** Source data follows **

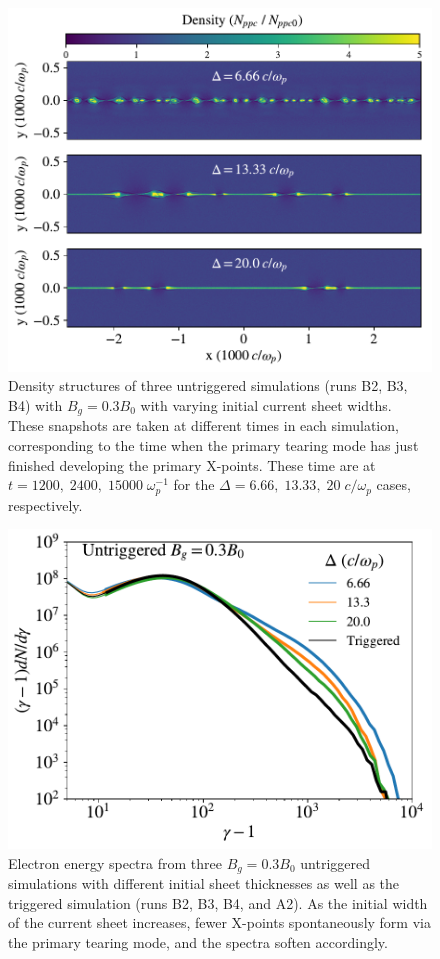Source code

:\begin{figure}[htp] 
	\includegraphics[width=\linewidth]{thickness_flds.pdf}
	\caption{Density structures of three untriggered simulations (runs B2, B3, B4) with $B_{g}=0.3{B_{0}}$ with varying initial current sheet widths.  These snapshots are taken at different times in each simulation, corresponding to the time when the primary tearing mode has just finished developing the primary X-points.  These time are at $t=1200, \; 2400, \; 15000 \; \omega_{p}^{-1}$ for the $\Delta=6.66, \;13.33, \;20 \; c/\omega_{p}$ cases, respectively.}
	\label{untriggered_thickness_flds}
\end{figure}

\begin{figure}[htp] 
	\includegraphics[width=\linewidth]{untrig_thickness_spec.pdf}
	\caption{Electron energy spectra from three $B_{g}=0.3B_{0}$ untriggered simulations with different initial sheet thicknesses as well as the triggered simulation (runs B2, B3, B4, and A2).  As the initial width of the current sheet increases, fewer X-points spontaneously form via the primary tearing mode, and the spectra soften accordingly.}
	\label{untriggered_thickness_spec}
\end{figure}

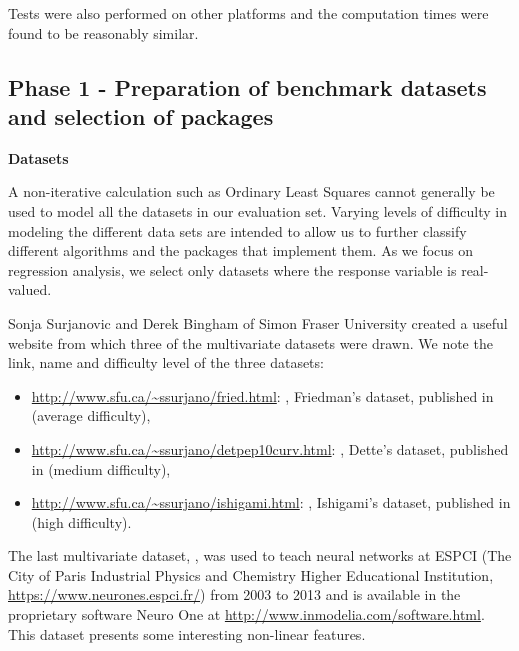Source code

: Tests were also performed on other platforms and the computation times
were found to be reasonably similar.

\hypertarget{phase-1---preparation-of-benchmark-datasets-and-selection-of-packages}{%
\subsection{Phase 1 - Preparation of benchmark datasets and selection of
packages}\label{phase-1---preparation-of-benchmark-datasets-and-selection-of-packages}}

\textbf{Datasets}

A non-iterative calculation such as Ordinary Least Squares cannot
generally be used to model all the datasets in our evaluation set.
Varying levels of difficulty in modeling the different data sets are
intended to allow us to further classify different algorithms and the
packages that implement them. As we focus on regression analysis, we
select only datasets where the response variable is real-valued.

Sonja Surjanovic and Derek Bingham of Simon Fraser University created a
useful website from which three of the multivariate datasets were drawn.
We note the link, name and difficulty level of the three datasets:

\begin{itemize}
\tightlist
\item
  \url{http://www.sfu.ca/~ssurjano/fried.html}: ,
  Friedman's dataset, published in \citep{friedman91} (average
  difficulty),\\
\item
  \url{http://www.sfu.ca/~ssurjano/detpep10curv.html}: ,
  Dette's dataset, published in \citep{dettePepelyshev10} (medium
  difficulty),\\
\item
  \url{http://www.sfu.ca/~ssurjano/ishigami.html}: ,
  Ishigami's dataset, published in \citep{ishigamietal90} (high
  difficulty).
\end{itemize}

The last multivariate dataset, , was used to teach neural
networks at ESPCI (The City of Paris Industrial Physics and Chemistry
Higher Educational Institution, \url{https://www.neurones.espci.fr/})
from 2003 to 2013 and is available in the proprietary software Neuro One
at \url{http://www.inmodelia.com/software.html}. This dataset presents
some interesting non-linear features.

** End of Source data **
** Source data follows **

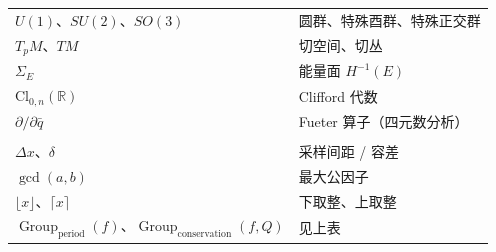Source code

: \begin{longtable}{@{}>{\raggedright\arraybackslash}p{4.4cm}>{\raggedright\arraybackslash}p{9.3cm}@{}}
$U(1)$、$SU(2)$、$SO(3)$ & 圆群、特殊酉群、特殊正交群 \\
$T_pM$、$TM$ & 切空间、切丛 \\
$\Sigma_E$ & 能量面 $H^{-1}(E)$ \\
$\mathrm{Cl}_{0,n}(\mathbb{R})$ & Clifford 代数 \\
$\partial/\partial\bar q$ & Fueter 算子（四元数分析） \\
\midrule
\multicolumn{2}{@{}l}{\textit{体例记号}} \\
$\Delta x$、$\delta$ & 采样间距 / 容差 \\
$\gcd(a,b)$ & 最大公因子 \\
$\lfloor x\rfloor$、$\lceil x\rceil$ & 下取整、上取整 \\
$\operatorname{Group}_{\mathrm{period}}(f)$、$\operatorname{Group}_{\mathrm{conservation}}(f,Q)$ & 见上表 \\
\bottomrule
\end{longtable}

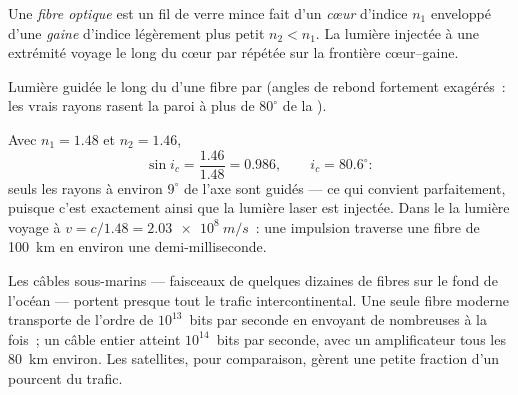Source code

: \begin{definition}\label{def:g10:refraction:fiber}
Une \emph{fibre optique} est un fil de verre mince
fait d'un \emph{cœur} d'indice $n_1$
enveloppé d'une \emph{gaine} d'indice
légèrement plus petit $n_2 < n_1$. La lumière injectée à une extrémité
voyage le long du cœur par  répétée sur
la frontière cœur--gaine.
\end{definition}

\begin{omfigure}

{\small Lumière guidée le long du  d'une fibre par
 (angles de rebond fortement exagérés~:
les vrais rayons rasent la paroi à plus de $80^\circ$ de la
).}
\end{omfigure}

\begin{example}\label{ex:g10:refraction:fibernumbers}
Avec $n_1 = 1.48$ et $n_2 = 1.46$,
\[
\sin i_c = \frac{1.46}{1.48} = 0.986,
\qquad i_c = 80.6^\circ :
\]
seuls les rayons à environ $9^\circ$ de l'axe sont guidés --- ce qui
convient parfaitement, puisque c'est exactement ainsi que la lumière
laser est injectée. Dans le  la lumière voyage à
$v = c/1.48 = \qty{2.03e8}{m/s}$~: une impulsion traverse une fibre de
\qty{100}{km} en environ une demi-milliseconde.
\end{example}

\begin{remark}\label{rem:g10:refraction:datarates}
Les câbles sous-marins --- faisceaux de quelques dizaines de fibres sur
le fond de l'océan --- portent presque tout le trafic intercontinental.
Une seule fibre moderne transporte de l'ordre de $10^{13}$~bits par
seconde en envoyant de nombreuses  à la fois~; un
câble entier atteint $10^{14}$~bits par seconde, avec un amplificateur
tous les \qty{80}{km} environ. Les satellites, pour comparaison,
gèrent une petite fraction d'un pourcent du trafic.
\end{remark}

** End of Source data **

▶ [What the task requires]
Filter this listing and copy only the lines holding the word "Delta".

▶ [Exercise output]
	\caption{Density structures of three untriggered simulations (runs B2, B3, B4) with $B_{g}=0.3{B_{0}}$ with varying initial current sheet widths.  These snapshots are taken at different times in each simulation, corresponding to the time when the primary tearing mode has just finished developing the primary X-points.  These time are at $t=1200, \; 2400, \; 15000 \; \omega_{p}^{-1}$ for the $\Delta=6.66, \;13.33, \;20 \; c/\omega_{p}$ cases, respectively.}
$\Delta x$、$\delta$ & 采样间距 / 容差 \\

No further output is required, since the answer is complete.